De Guiche se retourna, couvrant Madame d'un regard passionné.

– Vous, dit-il, vous vous excusez; vous me suppliez, vous!

– Oui, sans doute; puisque j'ai fait le mal, je dois réparer le mal. Ainsi, monsieur le comte, voilà qui est convenu. Vous me pardonnerez ma frivolité, ma coquetterie. Ne m'interrompez pas. Je vous pardonnerai, moi, d'avoir dit que j'étais frivole et coquette, quelque chose de pis, peut-être; et vous renoncerez à votre idée de mort, et vous conserverez à votre famille, au roi et aux dames un cavalier que tout le monde estime et que beaucoup chérissent.

Et Madame prononça ce dernier mot avec un tel accent de franchise et même de tendresse, que le coeur du jeune homme sembla prêt à s'élancer de sa poitrine.

– Oh! madame, madame!.. balbutia-t-il.

– Écoutez encore, continua-t-elle. Quand vous aurez renoncé à moi, par nécessité d'abord, puis pour vous rendre à ma prière, alors vous me jugerez mieux, et, j'en suis sûre, vous remplacerez cet amour, pardon de cette folie, par une sincère amitié que vous viendrez m'offrir, et qui, je vous le jure, sera cordialement acceptée.

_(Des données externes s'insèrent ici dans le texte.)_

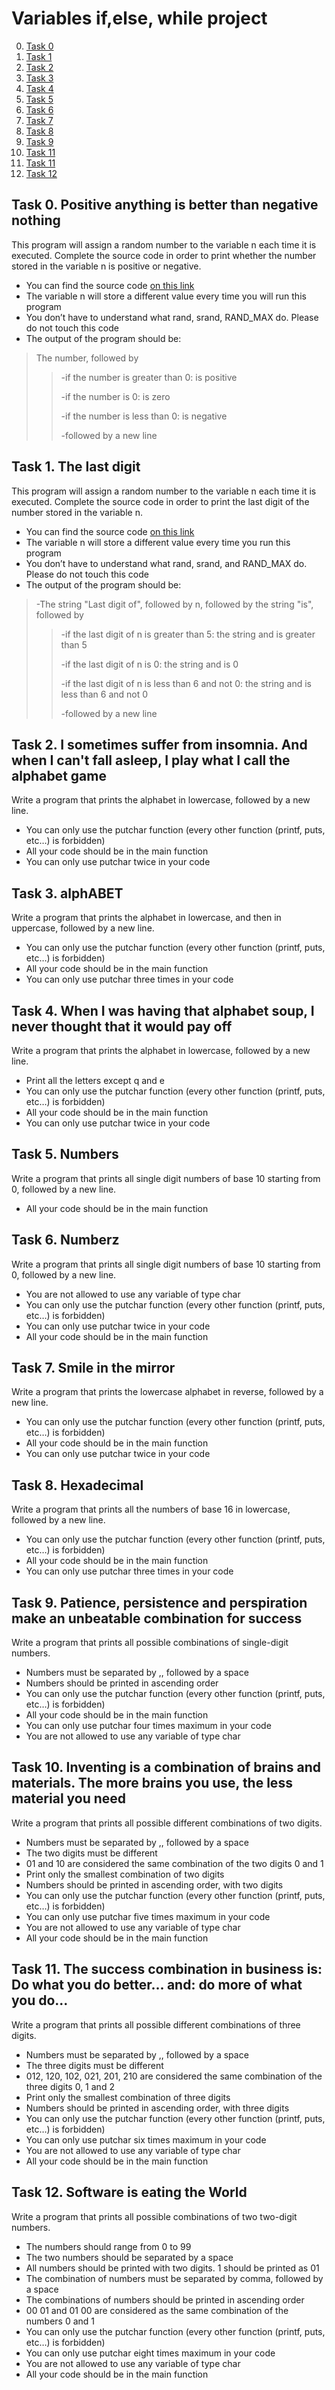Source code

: # Variables if,else, while project

0. [Task 0](#task0)
1. [Task 1](#task1)
2. [Task 2](#task2)
3. [Task 3](#task3)
4. [Task 4](#task4)
5. [Task 5](#task5)
6. [Task 6](#task6)
7. [Task 7](#task7)
8. [Task 8](#task8)
9. [Task 9](#task9)
10. [Task 11](#task10)
11. [Task 11](#task11)
12. [Task 12](#task12)

## Task 0. Positive anything is better than negative nothing <a name="task0"></a> 
This program will assign a random number to the variable n each time it is executed. Complete the source code in order to print whether the number stored in the variable n is positive or negative.

- You can find the source code [on this link](https://github.com/holbertonschool/0x01.c/blob/master/0-positive_or_negative_c)
- The variable n will store a different value every time you will run this program
- You don’t have to understand what rand, srand, RAND_MAX do. Please do not touch this code
- The output of the program should be:
>The number, followed by
>>-if the number is greater than 0: is positive
>>
>>-if the number is 0: is zero
>>
>>-if the number is less than 0: is negative
>>
>>-followed by a new line

## Task 1. The last digit <a name="task1"></a>
This program will assign a random number to the variable n each time it is executed. Complete the source code in order to print the last digit of the number stored in the variable n.

- You can find the source code [on this link](https://github.com/holbertonschool/0x01.c/blob/master/1-last_digit_c)
- The variable n will store a different value every time you run this program
- You don’t have to understand what rand, srand, and RAND_MAX do. Please do not touch this code
- The output of the program should be:
>-The string "Last digit of", followed by n, followed by the string "is", followed by
>>-if the last digit of n is greater than 5: the string and is greater than 5
>>
>>-if the last digit of n is 0: the string and is 0
>>
>>-if the last digit of n is less than 6 and not 0: the string and is less than 6 and not 0
>>
>>-followed by a new line

## Task 2. <a name="task2"></a> I sometimes suffer from insomnia. And when I can't fall asleep, I play what I call the alphabet game
Write a program that prints the alphabet in lowercase, followed by a new line.
- You can only use the putchar function (every other function (printf, puts, etc…) is forbidden)
- All your code should be in the main function
- You can only use putchar twice in your code

## Task 3. alphABET <a name="task3"></a>
Write a program that prints the alphabet in lowercase, and then in uppercase, followed by a new line.
- You can only use the putchar function (every other function (printf, puts, etc…) is forbidden)
- All your code should be in the main function
- You can only use putchar three times in your code

## Task 4. When I was having that alphabet soup, I never thought that it would pay off <a name="task4"></a>
Write a program that prints the alphabet in lowercase, followed by a new line.
- Print all the letters except q and e
- You can only use the putchar function (every other function (printf, puts, etc…) is forbidden)
- All your code should be in the main function
- You can only use putchar twice in your code

## Task 5. Numbers <a name="task5"></a>
Write a program that prints all single digit numbers of base 10 starting from 0, followed by a new line.
- All your code should be in the main function

## Task 6. Numberz <a name="task6"></a>
Write a program that prints all single digit numbers of base 10 starting from 0, followed by a new line.
- You are not allowed to use any variable of type char
- You can only use the putchar function (every other function (printf, puts, etc…) is forbidden)
- You can only use putchar twice in your code
- All your code should be in the main function

## Task 7. Smile in the mirror <a name="task7"></a>
Write a program that prints the lowercase alphabet in reverse, followed by a new line.
- You can only use the putchar function (every other function (printf, puts, etc…) is forbidden)
- All your code should be in the main function
- You can only use putchar twice in your code

## Task 8. Hexadecimal <a name="task8"></a>
Write a program that prints all the numbers of base 16 in lowercase, followed by a new line.
- You can only use the putchar function (every other function (printf, puts, etc…) is forbidden)
- All your code should be in the main function
- You can only use putchar three times in your code

## Task 9. <a name="task9"></a>Patience, persistence and perspiration make an unbeatable combination for success
Write a program that prints all possible combinations of single-digit numbers.
- Numbers must be separated by ,, followed by a space
- Numbers should be printed in ascending order
- You can only use the putchar function (every other function (printf, puts, etc…) is forbidden)
- All your code should be in the main function
- You can only use putchar four times maximum in your code
- You are not allowed to use any variable of type char

## Task 10. <a name="task10"></a> Inventing is a combination of brains and materials. The more brains you use, the less material you need
Write a program that prints all possible different combinations of two digits.
- Numbers must be separated by ,, followed by a space
- The two digits must be different
- 01 and 10 are considered the same combination of the two digits 0 and 1
- Print only the smallest combination of two digits
- Numbers should be printed in ascending order, with two digits
- You can only use the putchar function (every other function (printf, puts, etc…) is forbidden)
- You can only use putchar five times maximum in your code
- You are not allowed to use any variable of type char
- All your code should be in the main function

## Task 11. <a name="task11"></a> The success combination in business is: Do what you do better... and: do more of what you do...
Write a program that prints all possible different combinations of three digits.
- Numbers must be separated by ,, followed by a space
- The three digits must be different
- 012, 120, 102, 021, 201, 210 are considered the same combination of the three digits 0, 1 and 2
- Print only the smallest combination of three digits
- Numbers should be printed in ascending order, with three digits
- You can only use the putchar function (every other function (printf, puts, etc…) is forbidden)
- You can only use putchar six times maximum in your code
- You are not allowed to use any variable of type char
- All your code should be in the main function

## Task 12. Software is eating the World <a name="task12"></a>
Write a program that prints all possible combinations of two two-digit numbers.
- The numbers should range from 0 to 99
- The two numbers should be separated by a space
- All numbers should be printed with two digits. 1 should be printed as 01
- The combination of numbers must be separated by comma, followed by a space
- The combinations of numbers should be printed in ascending order
- 00 01 and 01 00 are considered as the same combination of the numbers 0 and 1
- You can only use the putchar function (every other function (printf, puts, etc…) is forbidden)
- You can only use putchar eight times maximum in your code
- You are not allowed to use any variable of type char
- All your code should be in the main function
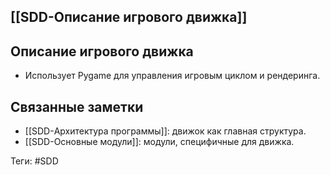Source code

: ## [[SDD-Описание игрового движка]]

## Описание игрового движка

- Использует Pygame для управления игровым циклом и рендеринга.

## Связанные заметки

- [[SDD-Архитектура программы]]: движок как главная структура.
- [[SDD-Основные модули]]: модули, специфичные для движка.

Теги: #SDD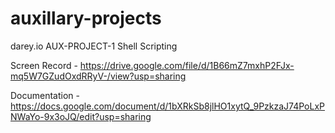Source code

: # auxillary-projects
darey.io AUX-PROJECT-1 Shell Scripting

Screen Record - https://drive.google.com/file/d/1B66mZ7mxhP2FJx-mq5W7GZudOxdRRyV-/view?usp=sharing

Documentation - https://docs.google.com/document/d/1bXRkSb8jlHO1xytQ_9PzkzaJ74PoLxPNWaYo-9x3oJQ/edit?usp=sharing
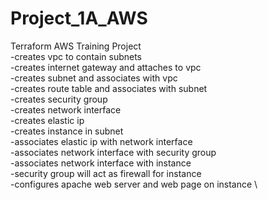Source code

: # Project_1A_AWS

Terraform AWS Training Project \
 -creates vpc to contain subnets \
 -creates internet gateway and attaches to vpc \
 -creates subnet and associates with vpc \
 -creates route table and associates with subnet \
 -creates security group \
 -creates network interface \
 -creates elastic ip \
 -creates instance in subnet \
 -associates elastic ip with network interface \
 -associates network interface with security group \
 -associates network interface with instance \
 -security group will act as firewall for instance \
 -configures apache web server and web page on instance \
 
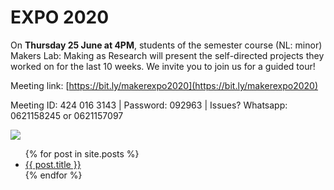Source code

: # EXPO 2020

On **Thursday 25 June at 4PM**, students of the semester course (NL: minor) Makers Lab: Making as Research will present the self-directed projects they worked on for the last 10 weeks. We invite you to join us for a guided tour! 

Meeting link: [https://bit.ly/makerexpo2020](https://bit.ly/makerexpo2020)

Meeting ID: 424 016 3143  |   Password: 092963 |  Issues? Whatsapp: 0621158245 or 0621157097

![](./images/expoflyer2020.jpg)


<ul>
  {% for post in site.posts %}
    <li>
      <a href="{{ post.url }}">{{ post.title }}</a>
    </li>
  {% endfor %}
</ul>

De Guiche, la sueur au front, la mort au coeur, le frisson dans les veines, se mordait les lèvres, frappait du pied, dévorait, en un mot, toutes ses douleurs.

– Madame, dit-il, ce que vous m'offrez là est impossible et je n'accepte point un pareil marché.

– Eh quoi! dit Madame, vous refusez mon amitié?..

– Non! non! pas d'amitié, madame, j'aime mieux mourir d'amour que vivre d'amitié.

– Monsieur le comte!

– Oh! madame, s'écria de Guiche, j'en suis arrivé à ce moment suprême où il n'y a plus d'autre considération, d'autre respect que la considération et le respect d'un honnête homme envers une femme adorée. Chassez-moi, maudissez-moi, dénoncez-moi, vous serez juste; je me suis plaint de vous, mais je ne m'en suis plaint si amèrement que parce que je vous aime; je vous ai dit que je mourrai, je mourrai; vivant, vous m'oublierez; mort, vous ne m'oublierez point, j'en suis sûr.

Et cependant, elle, qui se tenait debout et toute rêveuse, aussi agitée que le jeune homme, détourna un moment la tête, comme un instant auparavant il venait de la détourner lui-même.

Puis après un silence:

– Vous m'aimez donc bien? demanda-t-elle.

– Oh! follement. Au point d'en mourir, comme vous le disiez. Au point d'en mourir, soit que vous me chassiez, soit que vous m'écoutiez encore.

– Alors, c'est un mal sans espoir, dit-elle d'un air enjoué, un mal qu'il convient de traiter par les adoucissants. Là! donnez-moi votre main… Elle est glacée!

De Guiche s'agenouilla, collant sa bouche, non pas sur l'une, mais sur les deux mains brûlantes de Madame.

– Allons, aimez-moi donc, dit la princesse, puisqu'il n'en saurait être autrement.

Et elle lui serra les doigts presque imperceptiblement, le relevant ainsi, moitié comme eût fait une reine, et moitié comme eût fait une amante.

De Guiche frissonna par tout le corps.

Madame sentit courir ce frisson dans les veines du jeune homme, et comprit que celui-là aimait véritablement.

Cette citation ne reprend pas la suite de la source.